Last week's controversy surrounding Rep. Todd Akin (R-Mo.) and his comments on "legitimate rape" caused a firestorm in the U.S. political scene, but one lawyer chose to light a related issue often ignored – the legal struggles of raped women who decide to keep their babies.
Akin suggested last Sunday that women's bodies could prevent pregnancies in cases of "legitimate rape," a statement for which he later apologized, but not before a large section of the GOP, including presidential candidate Mitt Romney, asked him to step down from his campaign for the Missouri Senate race.
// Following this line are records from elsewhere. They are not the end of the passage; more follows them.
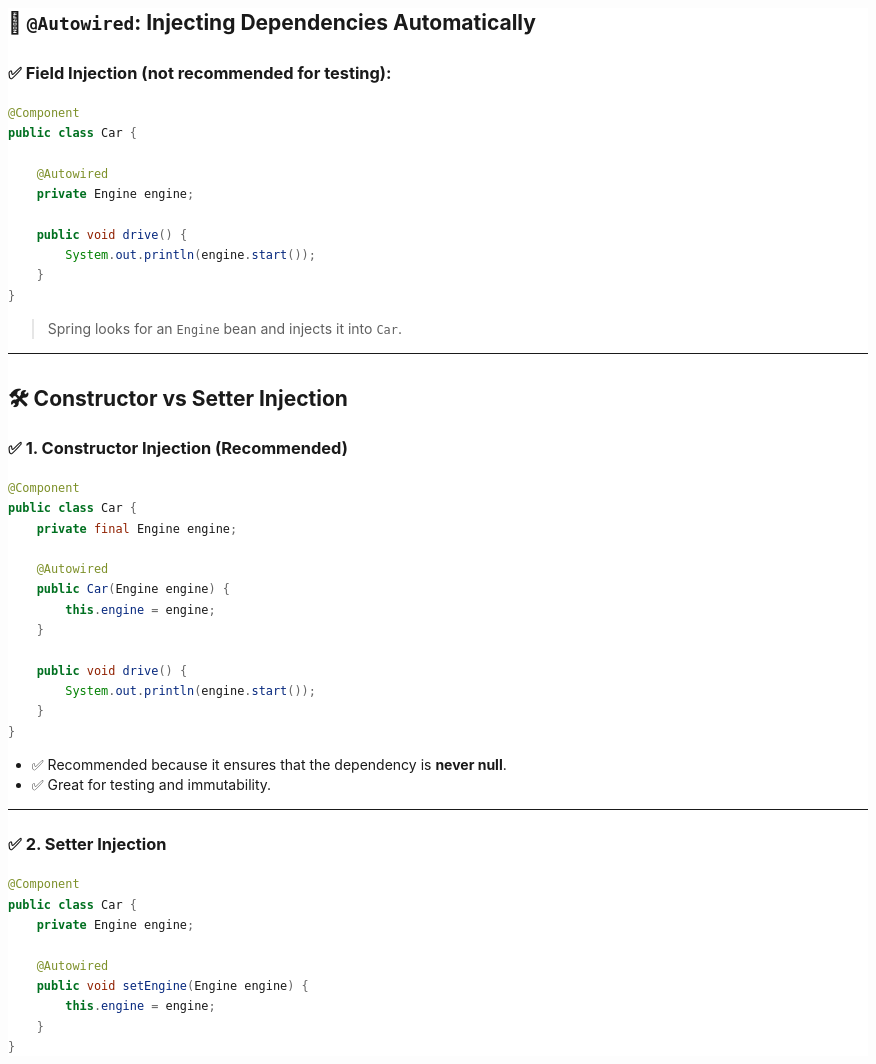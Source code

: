 
## 🎯 `@Autowired`: Injecting Dependencies Automatically

### ✅ Field Injection (not recommended for testing):

```java
@Component
public class Car {

    @Autowired
    private Engine engine;

    public void drive() {
        System.out.println(engine.start());
    }
}
```

> Spring looks for an `Engine` bean and injects it into `Car`.

---

## 🛠️ Constructor vs Setter Injection

### ✅ 1. **Constructor Injection** (Recommended)

```java
@Component
public class Car {
    private final Engine engine;

    @Autowired
    public Car(Engine engine) {
        this.engine = engine;
    }

    public void drive() {
        System.out.println(engine.start());
    }
}
```

* ✅ Recommended because it ensures that the dependency is **never null**.
* ✅ Great for testing and immutability.

---

### ✅ 2. **Setter Injection**

```java
@Component
public class Car {
    private Engine engine;

    @Autowired
    public void setEngine(Engine engine) {
        this.engine = engine;
    }
}
```
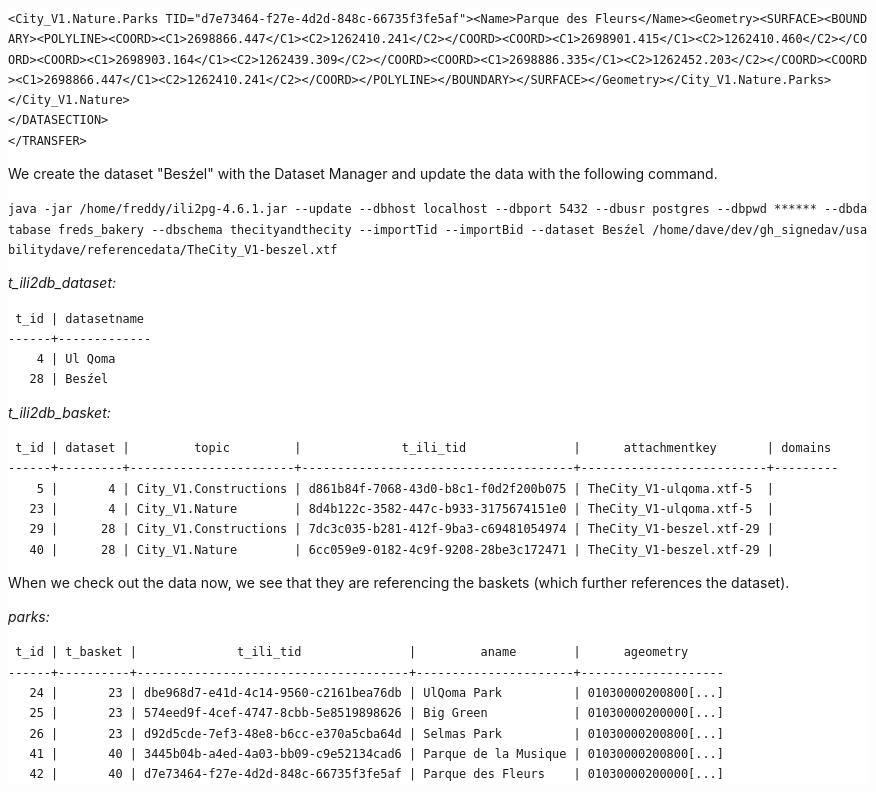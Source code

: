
 ```
<City_V1.Nature.Parks TID="d7e73464-f27e-4d2d-848c-66735f3fe5af"><Name>Parque des Fleurs</Name><Geometry><SURFACE><BOUNDARY><POLYLINE><COORD><C1>2698866.447</C1><C2>1262410.241</C2></COORD><COORD><C1>2698901.415</C1><C2>1262410.460</C2></COORD><COORD><C1>2698903.164</C1><C2>1262439.309</C2></COORD><COORD><C1>2698886.335</C1><C2>1262452.203</C2></COORD><COORD><C1>2698866.447</C1><C2>1262410.241</C2></COORD></POLYLINE></BOUNDARY></SURFACE></Geometry></City_V1.Nature.Parks>
</City_V1.Nature>
</DATASECTION>
</TRANSFER>
```

We create the dataset "Besźel" with the Dataset Manager and update the data with the following command.
```
java -jar /home/freddy/ili2pg-4.6.1.jar --update --dbhost localhost --dbport 5432 --dbusr postgres --dbpwd ****** --dbdatabase freds_bakery --dbschema thecityandthecity --importTid --importBid --dataset Besźel /home/dave/dev/gh_signedav/usabilitydave/referencedata/TheCity_V1-beszel.xtf
```

*t_ili2db_dataset:*
```
 t_id | datasetname
------+-------------
    4 | Ul Qoma
   28 | Besźel
```

*t_ili2db_basket:*
```
 t_id | dataset |         topic         |              t_ili_tid               |      attachmentkey       | domains
------+---------+-----------------------+--------------------------------------+--------------------------+---------
    5 |       4 | City_V1.Constructions | d861b84f-7068-43d0-b8c1-f0d2f200b075 | TheCity_V1-ulqoma.xtf-5  |
   23 |       4 | City_V1.Nature        | 8d4b122c-3582-447c-b933-3175674151e0 | TheCity_V1-ulqoma.xtf-5  |
   29 |      28 | City_V1.Constructions | 7dc3c035-b281-412f-9ba3-c69481054974 | TheCity_V1-beszel.xtf-29 |
   40 |      28 | City_V1.Nature        | 6cc059e9-0182-4c9f-9208-28be3c172471 | TheCity_V1-beszel.xtf-29 |
```

When we check out the data now, we see that they are referencing the baskets (which further references the dataset).

*parks:*
```
 t_id | t_basket |              t_ili_tid               |         aname        |      ageometry
------+----------+--------------------------------------+----------------------+--------------------
   24 |       23 | dbe968d7-e41d-4c14-9560-c2161bea76db | UlQoma Park          | 01030000200800[...]
   25 |       23 | 574eed9f-4cef-4747-8cbb-5e8519898626 | Big Green            | 01030000200000[...]
   26 |       23 | d92d5cde-7ef3-48e8-b6cc-e370a5cba64d | Selmas Park          | 01030000200800[...]
   41 |       40 | 3445b04b-a4ed-4a03-bb09-c9e52134cad6 | Parque de la Musique | 01030000200800[...]
   42 |       40 | d7e73464-f27e-4d2d-848c-66735f3fe5af | Parque des Fleurs    | 01030000200000[...]
```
The remark stemmed from a debate on abortion, which Akin and many Republicans want to make illegal in most cases, including those of rape. In response to Akin's statement, a woman who was raped and decided to give birth to her baby, and now works as a lawyer, revealed that rapists in 31 states retain the same custody and visitation rights over the children they conceive through rape as do regular fathers.
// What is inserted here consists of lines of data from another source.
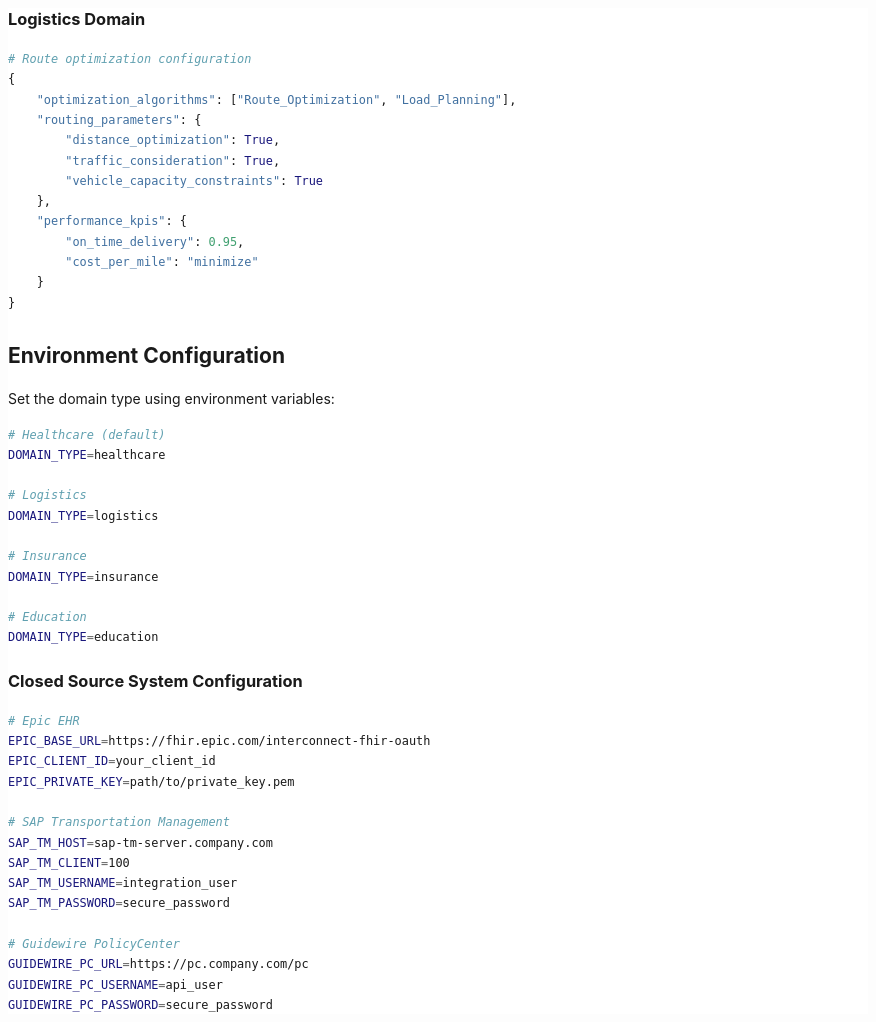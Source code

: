 ### Logistics Domain
```python
# Route optimization configuration
{
    "optimization_algorithms": ["Route_Optimization", "Load_Planning"],
    "routing_parameters": {
        "distance_optimization": True,
        "traffic_consideration": True,
        "vehicle_capacity_constraints": True
    },
    "performance_kpis": {
        "on_time_delivery": 0.95,
        "cost_per_mile": "minimize"
    }
}
```

## Environment Configuration

Set the domain type using environment variables:

```bash
# Healthcare (default)
DOMAIN_TYPE=healthcare

# Logistics
DOMAIN_TYPE=logistics

# Insurance  
DOMAIN_TYPE=insurance

# Education
DOMAIN_TYPE=education
```

### Closed Source System Configuration

```bash
# Epic EHR
EPIC_BASE_URL=https://fhir.epic.com/interconnect-fhir-oauth
EPIC_CLIENT_ID=your_client_id
EPIC_PRIVATE_KEY=path/to/private_key.pem

# SAP Transportation Management
SAP_TM_HOST=sap-tm-server.company.com
SAP_TM_CLIENT=100
SAP_TM_USERNAME=integration_user
SAP_TM_PASSWORD=secure_password

# Guidewire PolicyCenter
GUIDEWIRE_PC_URL=https://pc.company.com/pc
GUIDEWIRE_PC_USERNAME=api_user
GUIDEWIRE_PC_PASSWORD=secure_password
```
"Eight years after my rape, I find myself on trial against ignorance again. Rep. Todd Akin's recent comments that 'legitimate rape' rarely results in pregnancy not only flout scientific fact but, for me, cut deeper. Akin has de-legitimized my rape," said Shauna R. Prewitt a lawyer in Chicago in a piece for CNN.
"You see, nine months after my rape, I gave birth to a beautiful little girl. You could say she was conceived in rape; she was. But she is also so much more than her beginnings. I blissfully believed that after I finally had decided to give birth to and to raise my daughter, life would be all roses and endless days at the playground. I was wrong again," she added.
Prewitt revealed that what she discovered was that the majority of U.S. states, 31 in total, have no laws that prohibit a rapist from exercising custodial rights. A woman is forced to risk her own legal rights to have the rapist brought to trial in exchange for the man dropping his interests in interacting with the child.
She further dismissed the belief that no rapist would dare ask for parental rights for a child he fathered, citing her own experience and detailing the legal battles she had to go through.